We Are All Partial Images Coming Into Focus
This first week of Advent is traditionally a week spent reflecting on Hope. More specifically, it's a week spent reflecting on how Hope has come into the world through the arrival of the Christ.
But even during this season of expectation and hope, it can prove to be difficult to keep your chin up.
It's easy to become jaded when you spend any length of time poring over the latest news. It feels like each day is filled with new levels of drama and with even more anxiety-inducing stories.
This morning, I got to thinking about how in spite of all the things I say that I believe about the arrival of the Messiah, I still struggle at times to believe that things are getting any better. In response to these troubling thoughts, I penned this short prayer/poem:
God, it's Advent once again.
We have prayed for and eagerly awaited change and transformation.
But it seems like nothing has happened.
It feels like the same-old/same-old.
Earthquakes. Fires. Floods.
War. Anger. Politicians. What's different?
Will we finally see something new this year?
I'll keep praying and longing and praying and longing.
You know I'm not alone, right?
Please at least give me that. I can't be the only one
Who still wants to give Hope a fighting chance
And who still believes the Child will save us all.
The elders of our church recently met with members of our latest confirmation class to listen to their statements of faith, and examine them before voting on receiving them into full membership.
One of the young women shared her statement and revealed that there were times in her life when she wondered whether God was there, and further whether God existed at all. She then went on to say that she was hanging on to faith anyway. She couldn't let it go.
I can't tell you how much that meant to me to hear. It reminded me of a quote by Richard Rohr:
We are all partial images slowly coming into focus, as long as we allow and filter the Light and Love of God, which longs to shine through us--as us!

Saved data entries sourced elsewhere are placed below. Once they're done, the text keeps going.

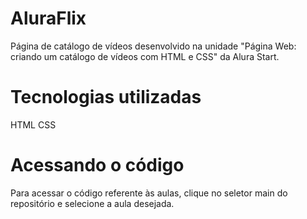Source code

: # AluraFlix
Página de catálogo de vídeos desenvolvido na unidade "Página Web: criando um catálogo de vídeos com HTML e CSS" da Alura Start.

# Tecnologias utilizadas
HTML
CSS
# Acessando o código
Para acessar o código referente às aulas, clique no seletor main do repositório e selecione a aula desejada.
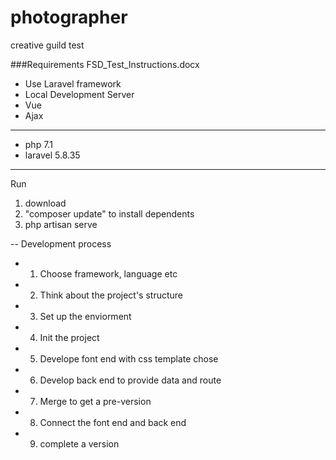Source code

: # photographer
creative guild test

###Requirements
FSD_Test_Instructions.docx
* Use Laravel framework
* Local Development Server
* Vue
* Ajax 
---
- php 7.1
- laravel 5.8.35

---
Run
1. download
2. "composer update" to install dependents
3. php artisan serve

--
Development process
* 1. Choose framework, language etc
* 2. Think about the project's structure
* 3. Set up the enviorment 
* 4. Init the project 
* 5. Develope font end with css template chose
* 6. Develop back end to provide data and route 
* 7. Merge to get a pre-version
* 8. Connect the font end and back end
* 9. complete a version
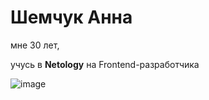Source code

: # Шемчук Анна

мне 30 лет,

учусь в **Netology** на Frontend-разработчика


![image](https://github.com/user-attachments/assets/81eb98b8-f3c9-42ea-90eb-347ba4520255)

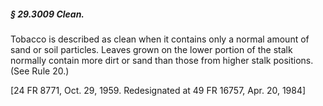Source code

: ##### § 29.3009 Clean. #####

Tobacco is described as clean when it contains only a normal amount of sand or soil particles. Leaves grown on the lower portion of the stalk normally contain more dirt or sand than those from higher stalk positions. (See Rule 20.)

[24 FR 8771, Oct. 29, 1959. Redesignated at 49 FR 16757, Apr. 20, 1984]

I would argue that not only are we all partial images but that the pieces of evidence of how world-changing hope is breaking into this world are also partial images coming more and more into focus.
Even as we spend this season in anticipation of the coming of the Messiah, and the transformation of the world... we can rejoice in the knowledge that Jesus is already here, already at work, just as he has been since that first season of expectation.
And the signs of a better world---a more just, kind, beautiful and good world--are coming into focus more clearly all around us, in us and through us. Hope springs eternal, because it is eternal, and is embodied in Jesus himself.
May the grace and peace of our Lord Jesus Christ be with you now and always. Amen.